Letting go
Sometimes we don’t want to live anymore. We feel that we’ve lived through or caused so much pain and broken our lives so thoroughly that it seems like death would be easier, gentler, and healthier.
This mindset is common for addicts. Many of us have (or think we have) done terrible things and caused a great deal of harm, and the weight of these histories can be crippling. One of our residents has been feeling this way a lot this week. Despite making some incredible progress in recent months and being a dedicated and helpful community member, he relapsed again this week, and he’s been feeling that he would probably be better off dead.
Tonight we took him out to a remote beach on the coast. First we talked about the nature of the world around us; we looked at the vast spray of stars and the massive, rolling breakers coming in on the beach. We talked about how we are part of that, and that there is a broader energy that we are also part of, along with the sea and the sand and the forest. Then we said a prayer together; we prayed for strength and guidance as we approached some hard work. Once we had prayed, we talked about all the reasons he wanted to die. Then, while thinking about this brutal and painful history, he went and got a stone; as large a stone as he could carry. He staggered back with this massive rock, splay-legged, and put it down in front of us with a resonant thud. It was a dark and pointy rock, shaped a lot like a 3 ft tall shark’s tooth.
We talked about how when we want to die, it is because there is a part of us that are ready to die. Sometimes those parts of us will fight hard to stay, so together, we sat and named all the things this man is leaving behind. His shame about how he failed his family. His guilt about the harm he has caused. His grief at the myriad losses he has suffered. Many, many detailed examples of grief and shame and guilt were named to this stone. We sat together sobbing over the harm that he has done, and the pain it has caused. He knelt in silence with his hands on this rock pouring all the things he couldn’t say into it. Over and over, we asked: “What else?” and he would dig and find deep-rooted pieces of grief and shame and guilt. He would name them, and we would acknowledge how terrible some of his actions had been. We cried for the harm and the grief. Then he took a heavy steel chain and firmly bound all this shame and guilt to this stone. He put a heavy padlock on it so that all these heavy things he has carried that have been bogging him down and preventing him from stepping into the person he is meant to be would stay with this stone, the chain could never be undone. This man has done his time. His family has forgiven him. He is working to build a better life, and these massive pieces of grief have been binding him to this old life, and feeding his addiction. He was finally ready to let that go.
So for the last time, he picked up the crushing weight of all his shame and grief. He walked out into the wild surf; the tall waves knocking him back and forth. He went out and with a heroic display of strength, he cast that chain-bound rock away from himself, into the depths of the sea.

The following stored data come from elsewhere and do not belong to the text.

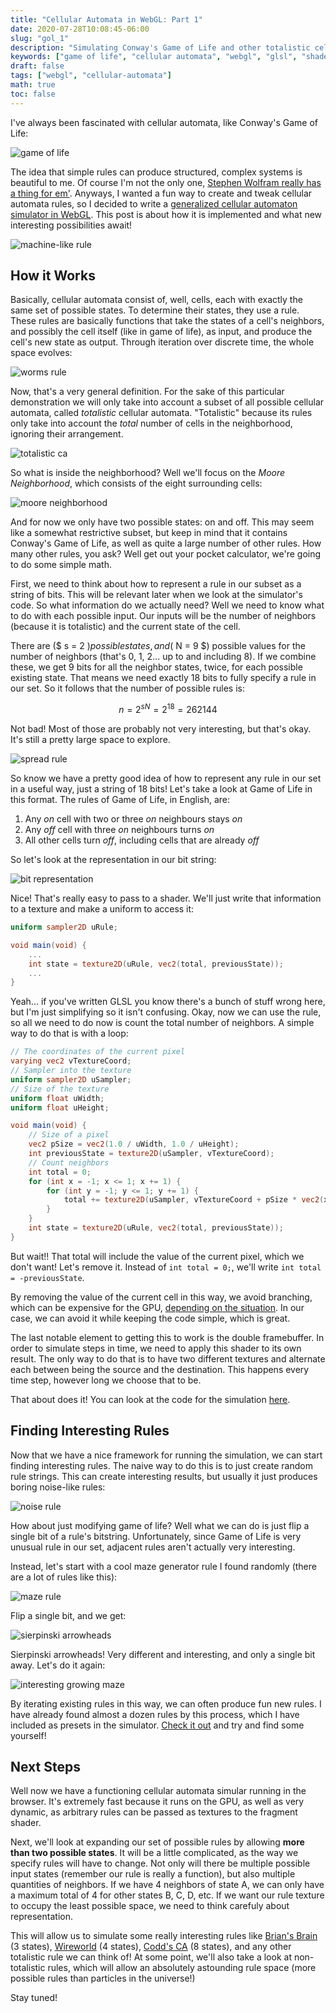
 ```yaml
---
title: "Cellular Automata in WebGL: Part 1"
date: 2020-07-28T10:08:45-06:00
slug: "gol_1"
description: "Simulating Conway's Game of Life and other totalistic cellular automata in a webgl fragment shader, with dynamic rules"
keywords: ["game of life", "cellular automata", "webgl", "glsl", "shader", "fragment", "simulation"]
draft: false
tags: ["webgl", "cellular-automata"]
math: true
toc: false
---
```


I've always been fascinated with cellular automata, like Conway's Game of Life:

![game of life](/images/cellular_automata/gol_1.gif)

The idea that simple rules can produce structured, complex systems is beautiful to me. Of course I'm not the only one, [Stephen Wolfram really has a thing for em'](https://www.youtube.com/watch?v=VguG_y05Xe8). Anyways, I wanted a fun way to create and tweak cellular automata rules, so I decided to write a [generalized cellular automaton simulator in WebGL](https://benpm.github.io/webgl-cellular-automata/). This post is about how it is implemented and what new interesting possibilities await!

![machine-like rule](/images/cellular_automata/machine_rule.gif)

## How it Works
Basically, cellular automata consist of, well, cells, each with exactly the same set of possible states. To determine their states, they use a rule. These rules are basically functions that take the states of a cell's neighbors, and possibly the cell itself (like in game of life), as input, and produce the cell's new state as output. Through iteration over discrete time, the whole space evolves:

![worms rule](/images/cellular_automata/worms_rule.gif)

Now, that's a very general definition. For the sake of this particular demonstration we will only take into account a subset of all possible cellular automata, called *totalistic* cellular automata. "Totalistic" because its rules only take into account the *total* number of cells in the neighborhood, ignoring their arrangement.

![totalistic ca](/images/cellular_automata/illustration_1.png)

So what is inside the neighborhood? Well we'll focus on the *Moore Neighborhood*, which consists of the eight surrounding cells:

![moore neighborhood](/images/cellular_automata/illustration_2.png)

And for now we only have two possible states: on and off. This may seem like a somewhat restrictive subset, but keep in mind that it contains Conway's Game of Life, as well as quite a large number of other rules. How many other rules, you ask? Well get out your pocket calculator, we're going to do some simple math.

First, we need to think about how to represent a rule in our subset as a string of bits. This will be relevant later when we look at the simulator's code. So what information do we actually need? Well we need to know what to do with each possible input. Our inputs will be the number of neighbors (because it is totalistic) and the current state of the cell.

There are ($ s = 2 $) possible states, and ($ N = 9 $) possible values for the number of neighbors (that's 0, 1, 2... up to and including 8). If we combine these, we get 9 bits for all the neighbor states, twice, for each possible existing state. That means we need exactly 18 bits to fully specify a rule in our set. So it follows that the number of possible rules is:

$$ n = 2^{sN} = 2^{18} = 262144 $$

Not bad! Most of those are probably not very interesting, but that's okay. It's still a pretty large space to explore.

![spread rule](/images/cellular_automata/spread_rule.gif)

So know we have a pretty good idea of how to represent any rule in our set in a useful way, just a string of 18 bits! Let's take a look at Game of Life in this format. The rules of Game of Life, in English, are:

1. Any *on* cell with two or three *on* neighbours stays *on*
2. Any *off* cell with three *on* neighbours turns *on*
3. All other cells turn *off*, including cells that are already *off*

So let's look at the representation in our bit string:

![bit representation](/images/cellular_automata/illustration_3.png)

Nice! That's really easy to pass to a shader. We'll just write that information to a texture and make a uniform to access it:

```glsl
uniform sampler2D uRule;

void main(void) {
    ...
    int state = texture2D(uRule, vec2(total, previousState));
    ...
}
```

Yeah... if you've written GLSL you know there's a bunch of stuff wrong here, but I'm just simplifying so it isn't confusing. Okay, now we can use the rule, so all we need to do now is count the total number of neighbors. A simple way to do that is with a loop:

```glsl
// The coordinates of the current pixel
varying vec2 vTextureCoord;
// Sampler into the texture
uniform sampler2D uSampler;
// Size of the texture
uniform float uWidth;
uniform float uHeight;

void main(void) {
    // Size of a pixel
    vec2 pSize = vec2(1.0 / uWidth, 1.0 / uHeight);
    int previousState = texture2D(uSampler, vTextureCoord);
    // Count neighbors
    int total = 0;
    for (int x = -1; x <= 1; x += 1) {
        for (int y = -1; y <= 1; y += 1) {
            total += texture2D(uSampler, vTextureCoord + pSize * vec2(x, y));
        }
    }
    int state = texture2D(uRule, vec2(total, previousState));
}
```

But wait!! That total will include the value of the current pixel, which we don't want! Let's remove it. Instead of `int total = 0;`, we'll write `int total = -previousState`.

By removing the value of the current cell in this way, we avoid branching, which can be expensive for the GPU, [depending on the situation](https://developer.nvidia.com/gpugems/gpugems2/part-iv-general-purpose-computation-gpus-primer/chapter-34-gpu-flow-control-idioms). In our case, we can avoid it while keeping the code simple, which is great.

The last notable element to getting this to work is the double framebuffer. In order to simulate steps in time, we need to apply this shader to its own result. The only way to do that is to have two different textures and alternate each between being the source and the destination. This happens every time step, however long we choose that to be.

That about does it! You can look at the code for the simulation [here](https://github.com/benpm/webgl-cellular-automata).

## Finding Interesting Rules

Now that we have a nice framework for running the simulation, we can start finding interesting rules. The naive way to do this is to just create random rule strings. This can create interesting results, but usually it just produces boring noise-like rules:

![noise rule](/images/cellular_automata/noise.png)

How about just modifying game of life? Well what we can do is just flip a single bit of a rule's bitstring. Unfortunately, since Game of Life is very unusual rule in our set, adjacent rules aren't actually very interesting.

Instead, let's start with a cool maze generator rule I found randomly (there are a lot of rules like this):

![maze rule](/images/cellular_automata/maze.png)

Flip a single bit, and we get:

![sierpinski arrowheads](/images/cellular_automata/sierpinski_arrowheads.png)

Sierpinski arrowheads! Very different and interesting, and only a single bit away. Let's do it again:

![interesting growing maze](/images/cellular_automata/growth.png)

By iterating existing rules in this way, we can often produce fun new rules. I have already found almost a dozen rules by this process, which I have included as presets in the simulator. [Check it out](https://benpm.github.io/webgl-cellular-automata/) and try and find some yourself!

## Next Steps

Well now we have a functioning cellular automata simular running in the browser. It's extremely fast because it runs on the GPU, as well as very dynamic, as arbitrary rules can be passed as textures to the fragment shader. 

Next, we'll look at expanding our set of possible rules by allowing **more than two possible states**. It will be a little complicated, as the way we specify rules will have to change. Not only will there be multiple possible input states (remember our rule is really a function), but also multiple quantities of neighbors. If we have 4 neighbors of state A, we can only have a maximum total of 4 for other states B, C, D, etc. If we want our rule texture to occupy the least possible space, we need to think carefuly about representation.

This will allow us to simulate some really interesting rules like [Brian's Brain](https://www.wikiwand.com/en/Brian%27s_Brain) (3 states), [Wireworld](https://www.wikiwand.com/en/Wireworld) (4 states), [Codd's CA](https://www.wikiwand.com/en/Codd%27s_cellular_automaton) (8 states), and any other totalistic rule we can think of! At some point, we'll also take a look at non-totalistic rules, which will allow an absolutely astounding rule space (more possible rules than particles in the universe!)

Stay tuned!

He stood there and watched the great, eternal Ocean take all that impossibly heavy grief and bitterness away from him.
The man who walked back out of the wild ocean under the spray of the Milky Way on that sandy beach nested between fir forests was not the same man who went in. He was freer and lighter and brighter. We cleansed him with smoke from cedar and sage, and we welcomed him back. We hurled the key to the lock far, far into the deeps, and affirmed that he will not carry any of that back with him, nor to go looking for it. We sat and prayed again; we prayed that he would deeply and truly let all of that weight go. We prayed that he would turn his incredible strengths and talents towards health and wellness. We prayed that he would forget the broken forms of masculinity that he was leaving behind and begin to embody the deeper, older ways of being a man. We prayed that he would become the Sun, blazing his brilliant trail across the sky. That he would become the Spark of life that ignites the seed from the dark soil. That he would become the proud Buck leaping across woodland stream, the silent Coyote flowing fleet-footed through the night, the distant Hawk with his keening cry far overhead. We prayed that he would begin to feel himself as part of the incredible, infinite world around him; with the full power and responsibility that brings.

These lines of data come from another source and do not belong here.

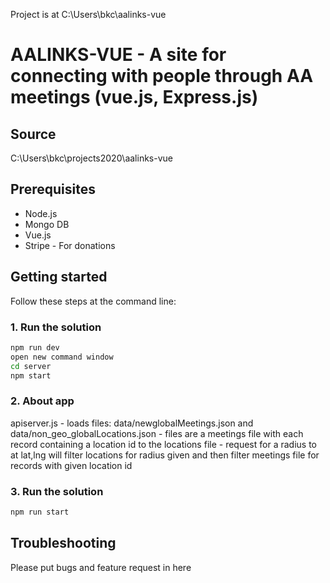 Project is at C:\Users\bkc\aalinks-vue

# AALINKS-VUE - A site for connecting with people through AA meetings (vue.js, Express.js)

## Source 
C:\Users\bkc\projects2020\aalinks-vue

## Prerequisites
- Node.js
- Mongo DB
- Vue.js
- Stripe - For donations

## Getting started
Follow these steps at the command line:

### 1. Run the solution
```bash
npm run dev
open new command window
cd server
npm start
```

### 2. About app
apiserver.js - loads files: data/newglobalMeetings.json and data/non_geo_globalLocations.json
             - files are a meetings file with each record containing a location id to the locations file
             - request for a radius to at lat,lng will filter locations for radius given and then filter meetings file for records with given location id

### 3. Run the solution
```bash
npm run start
```
## Troubleshooting
Please put bugs and feature request in here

For the first time, he spoke a prayer. He offered a beautiful, halting prayer of gratitude. Gratitude for his lightness, for his community, for the opportunity to let this weight go. I have never heard a more genuine prayer than this first, stumbling, sea-soaked offering to the starry night from this beautiful man working to build a better life.
He was given a few items to carry with him to remind him of this work, and took a pebble from the beach as a reminder that he has let that weight go. As we towelled off and pulled our boots on, he could not stop talking about how light he felt, and how beautiful the night was. The drive back was full of laughter and love. Upon returning home to The Friend’s House, he said this: “I never knew what it felt like to let things go. I’ve been trying for years, and talked about it a lot; but what we just did… chaining it to that rock and just letting it go like that… I never knew you could do that. It feels amazing. I can tell I’m going to sleep well tonight. Thank you.”
The work of recovery looks different for everyone, and this man’s work is by no means over. He will still struggle and may even relapse again. Brick by brick, however, we are building healthier, stronger people and healthier, stronger communities. It is an honor to be part of this work, and tonight was a good night for healing.